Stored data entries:
--------------------------------

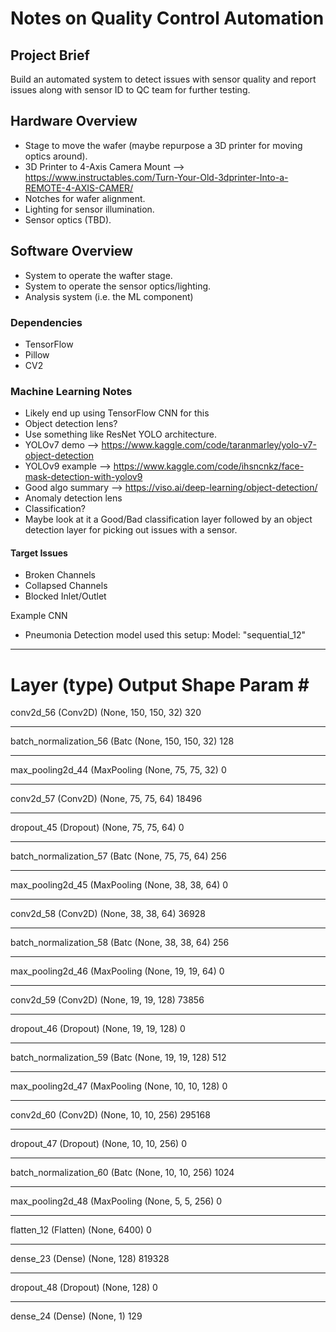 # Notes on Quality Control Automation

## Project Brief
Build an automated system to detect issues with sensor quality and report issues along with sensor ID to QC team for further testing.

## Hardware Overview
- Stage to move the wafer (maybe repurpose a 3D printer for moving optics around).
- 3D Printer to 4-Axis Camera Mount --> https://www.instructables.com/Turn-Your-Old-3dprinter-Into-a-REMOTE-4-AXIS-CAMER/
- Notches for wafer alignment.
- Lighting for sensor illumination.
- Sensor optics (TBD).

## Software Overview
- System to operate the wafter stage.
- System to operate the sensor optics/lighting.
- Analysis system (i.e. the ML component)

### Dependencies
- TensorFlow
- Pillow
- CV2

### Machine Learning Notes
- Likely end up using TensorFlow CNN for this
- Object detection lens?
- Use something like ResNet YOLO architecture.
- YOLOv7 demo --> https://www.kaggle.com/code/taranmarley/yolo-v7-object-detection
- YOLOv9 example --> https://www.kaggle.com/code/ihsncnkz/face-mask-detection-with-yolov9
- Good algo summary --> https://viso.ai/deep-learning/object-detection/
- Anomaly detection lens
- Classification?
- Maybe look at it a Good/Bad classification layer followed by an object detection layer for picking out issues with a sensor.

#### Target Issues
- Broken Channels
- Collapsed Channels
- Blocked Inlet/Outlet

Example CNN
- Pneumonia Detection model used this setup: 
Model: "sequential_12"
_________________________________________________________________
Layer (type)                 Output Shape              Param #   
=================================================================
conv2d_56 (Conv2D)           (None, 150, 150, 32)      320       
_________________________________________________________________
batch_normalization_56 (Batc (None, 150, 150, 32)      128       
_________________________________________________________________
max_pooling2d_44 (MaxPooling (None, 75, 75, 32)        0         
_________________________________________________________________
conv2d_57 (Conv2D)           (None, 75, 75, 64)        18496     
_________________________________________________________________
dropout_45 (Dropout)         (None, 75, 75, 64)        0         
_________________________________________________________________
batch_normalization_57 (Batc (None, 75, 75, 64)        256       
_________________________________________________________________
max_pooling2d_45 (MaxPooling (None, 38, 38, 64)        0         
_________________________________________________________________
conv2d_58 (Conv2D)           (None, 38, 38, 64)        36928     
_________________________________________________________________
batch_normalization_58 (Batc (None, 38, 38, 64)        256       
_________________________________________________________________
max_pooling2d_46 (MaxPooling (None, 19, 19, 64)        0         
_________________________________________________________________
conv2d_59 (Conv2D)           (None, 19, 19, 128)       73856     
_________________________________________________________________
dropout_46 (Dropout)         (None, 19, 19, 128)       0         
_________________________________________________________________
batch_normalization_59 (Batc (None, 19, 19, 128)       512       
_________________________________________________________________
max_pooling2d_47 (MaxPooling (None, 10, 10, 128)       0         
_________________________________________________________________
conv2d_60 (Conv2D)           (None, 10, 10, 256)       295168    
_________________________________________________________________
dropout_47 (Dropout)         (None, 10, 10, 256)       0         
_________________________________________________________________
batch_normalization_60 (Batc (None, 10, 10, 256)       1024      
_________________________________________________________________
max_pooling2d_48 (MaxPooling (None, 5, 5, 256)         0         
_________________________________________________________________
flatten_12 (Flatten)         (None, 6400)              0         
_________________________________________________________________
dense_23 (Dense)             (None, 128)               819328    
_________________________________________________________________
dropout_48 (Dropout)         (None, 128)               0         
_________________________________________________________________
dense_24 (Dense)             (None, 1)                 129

--------------------------------

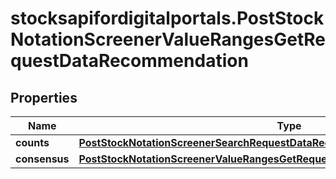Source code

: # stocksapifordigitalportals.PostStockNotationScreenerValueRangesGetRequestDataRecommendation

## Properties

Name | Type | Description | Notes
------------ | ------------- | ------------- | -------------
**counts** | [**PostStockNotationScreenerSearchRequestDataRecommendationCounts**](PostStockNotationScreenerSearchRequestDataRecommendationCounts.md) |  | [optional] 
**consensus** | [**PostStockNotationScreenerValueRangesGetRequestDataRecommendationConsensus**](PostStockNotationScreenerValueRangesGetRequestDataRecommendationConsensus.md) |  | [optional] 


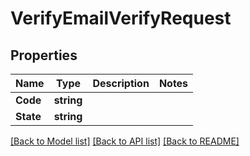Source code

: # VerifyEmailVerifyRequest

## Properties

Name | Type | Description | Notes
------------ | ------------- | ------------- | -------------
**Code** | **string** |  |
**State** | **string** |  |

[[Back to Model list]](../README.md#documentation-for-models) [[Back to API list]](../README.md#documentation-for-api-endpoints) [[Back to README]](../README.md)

--------------------------------

### TASK GOAL
Your copy should hold the lines from the one with "# Notes on Quality Control Automation" up to and including the one with "- System to operate the wafter stage.", exactly as in the data above, and no pictures.

### OUTPUT FOR THIS TASK
 # Notes on Quality Control Automation

## Project Brief
Build an automated system to detect issues with sensor quality and report issues along with sensor ID to QC team for further testing.

## Hardware Overview
- Stage to move the wafer (maybe repurpose a 3D printer for moving optics around).
- 3D Printer to 4-Axis Camera Mount --> https://www.instructables.com/Turn-Your-Old-3dprinter-Into-a-REMOTE-4-AXIS-CAMER/
- Notches for wafer alignment.
- Lighting for sensor illumination.
- Sensor optics (TBD).

## Software Overview
- System to operate the wafter stage.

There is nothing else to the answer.